Physicists take a key step in correcting quantum computer errors

Like a child learning math, scientists developing quantum computers—dream machines that could crack problems that would overwhelm any supercomputer—are learning to spot and correct their mistakes. In the latest step, a team has demonstrated a way to detect errors in the setting of a quantum bit—or qubit—that’s guaranteed not to make matters worse. Such “fault tolerance” is a necessary step toward the grand goal of maintaining finicky qubits so that they can be manipulated indefinitely.
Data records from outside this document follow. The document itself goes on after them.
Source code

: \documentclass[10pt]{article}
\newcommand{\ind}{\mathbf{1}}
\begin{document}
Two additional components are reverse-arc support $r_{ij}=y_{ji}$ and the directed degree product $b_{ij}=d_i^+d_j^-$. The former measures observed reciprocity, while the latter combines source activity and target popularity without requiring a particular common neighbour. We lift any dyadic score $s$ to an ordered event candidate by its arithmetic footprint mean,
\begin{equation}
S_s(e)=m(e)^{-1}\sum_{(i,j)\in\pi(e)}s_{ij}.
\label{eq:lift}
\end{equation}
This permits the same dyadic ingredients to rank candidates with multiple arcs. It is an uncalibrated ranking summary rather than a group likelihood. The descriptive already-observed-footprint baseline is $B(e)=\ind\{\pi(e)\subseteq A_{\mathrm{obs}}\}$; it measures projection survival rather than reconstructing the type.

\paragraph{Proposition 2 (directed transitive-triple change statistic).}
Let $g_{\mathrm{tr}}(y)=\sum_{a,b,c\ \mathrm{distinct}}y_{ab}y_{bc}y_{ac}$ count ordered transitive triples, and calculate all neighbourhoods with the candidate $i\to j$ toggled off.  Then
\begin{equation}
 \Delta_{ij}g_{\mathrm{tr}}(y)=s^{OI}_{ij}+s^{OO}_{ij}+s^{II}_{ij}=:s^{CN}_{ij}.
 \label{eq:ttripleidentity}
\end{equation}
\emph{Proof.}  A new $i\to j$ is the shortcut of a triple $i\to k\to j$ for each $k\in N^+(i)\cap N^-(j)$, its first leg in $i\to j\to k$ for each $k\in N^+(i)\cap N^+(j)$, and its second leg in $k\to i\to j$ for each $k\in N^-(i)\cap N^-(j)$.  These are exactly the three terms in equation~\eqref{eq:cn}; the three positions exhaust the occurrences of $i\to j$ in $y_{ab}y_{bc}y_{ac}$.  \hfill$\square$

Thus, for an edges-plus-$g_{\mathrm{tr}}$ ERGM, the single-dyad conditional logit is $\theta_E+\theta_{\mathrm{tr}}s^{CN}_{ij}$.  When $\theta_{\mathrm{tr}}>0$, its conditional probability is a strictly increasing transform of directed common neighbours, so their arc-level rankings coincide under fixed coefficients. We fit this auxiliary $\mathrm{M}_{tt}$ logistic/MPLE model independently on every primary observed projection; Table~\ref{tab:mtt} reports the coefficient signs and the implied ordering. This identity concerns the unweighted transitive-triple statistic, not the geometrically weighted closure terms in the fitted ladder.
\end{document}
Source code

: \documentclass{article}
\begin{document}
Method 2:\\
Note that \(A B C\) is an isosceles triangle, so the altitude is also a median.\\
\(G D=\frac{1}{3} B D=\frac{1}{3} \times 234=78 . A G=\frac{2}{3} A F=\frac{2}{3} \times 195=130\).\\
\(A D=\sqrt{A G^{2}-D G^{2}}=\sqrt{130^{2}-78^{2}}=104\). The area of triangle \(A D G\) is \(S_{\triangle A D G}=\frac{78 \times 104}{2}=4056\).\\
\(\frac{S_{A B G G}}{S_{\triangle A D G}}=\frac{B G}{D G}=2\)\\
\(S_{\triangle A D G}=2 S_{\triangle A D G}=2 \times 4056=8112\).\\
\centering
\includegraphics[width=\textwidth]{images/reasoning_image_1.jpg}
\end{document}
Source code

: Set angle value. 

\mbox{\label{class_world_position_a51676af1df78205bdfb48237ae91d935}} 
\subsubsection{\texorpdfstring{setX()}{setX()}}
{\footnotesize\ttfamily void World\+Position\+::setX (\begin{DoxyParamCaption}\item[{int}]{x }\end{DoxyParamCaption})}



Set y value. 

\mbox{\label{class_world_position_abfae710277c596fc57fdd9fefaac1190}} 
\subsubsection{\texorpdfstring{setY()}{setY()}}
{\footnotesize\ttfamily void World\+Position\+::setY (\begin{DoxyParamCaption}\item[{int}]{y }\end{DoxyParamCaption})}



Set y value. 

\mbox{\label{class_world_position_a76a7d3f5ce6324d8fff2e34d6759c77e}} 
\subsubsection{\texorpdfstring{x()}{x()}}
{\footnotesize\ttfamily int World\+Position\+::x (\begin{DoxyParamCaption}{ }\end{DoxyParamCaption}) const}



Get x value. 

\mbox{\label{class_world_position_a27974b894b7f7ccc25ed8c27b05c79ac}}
“It looks like a real milestone,” says Scott Aaronson, a theoretical computer scientist at the University of Texas, Austin, who wasn’t involved with the work. “We knew that it was just a matter of time until someone did this.” However, John Martinis, an experimental physicist at the University of California, Santa Barbara, questions whether the authors of the new work may be overstating what they’ve done. “It’s a very nice step,” he says. “But it’s just a step.”

A conventional computer manipulates tiny electrical switches, or bits, that can be set to either 0 or 1; a quantum computer employs qubits that can be set to 0 and 1 simultaneously. A qubit can be, for example, a tiny circuit of superconducting metal with two different energy states; or an individual ion spinning one way, the other, or both ways at once. Thanks to such both-ways-at-once states, a quantum computer can encode all of the potential solutions to certain problems as quantum waves sloshing through the qubits. Interference cancels out the wrong solutions and the right one emerges. Such techniques would enable a large quantum computer to quickly factor huge numbers, something that’s hard for an ordinary computer, and thus break encryption schemes used to protect information on the internet.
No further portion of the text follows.